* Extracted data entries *
....
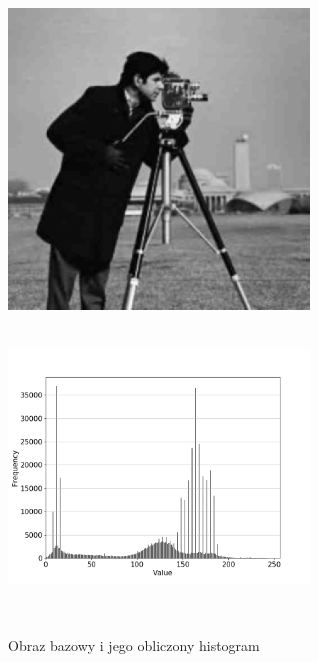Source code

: \documentclass[a4paper,12pt]{book}
\begin{document}
\begin{figure}[H]
	\label{fig:man-histogram}
	\caption{Obraz bazowy i jego obliczony histogram}
	\includegraphics[width=8cm, height=8cm]{man-unmodified.jpg}
	\includegraphics[width=8cm, height=8cm]{5-1/calculate-photoman.png}
\end{figure}
\end{document}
....
* Assigned task *
What you return should match the records line for line, minus the pictures.

* Output of the task *
Source code

: \documentclass[a4paper,12pt]{book}
\begin{document}
\begin{figure}[H]
	\label{fig:man-histogram}
	\caption{Obraz bazowy i jego obliczony histogram}
	\includegraphics[width=8cm, height=8cm]{man-unmodified.jpg}
	\includegraphics[width=8cm, height=8cm]{5-1/calculate-photoman.png}
\end{figure}
\end{document}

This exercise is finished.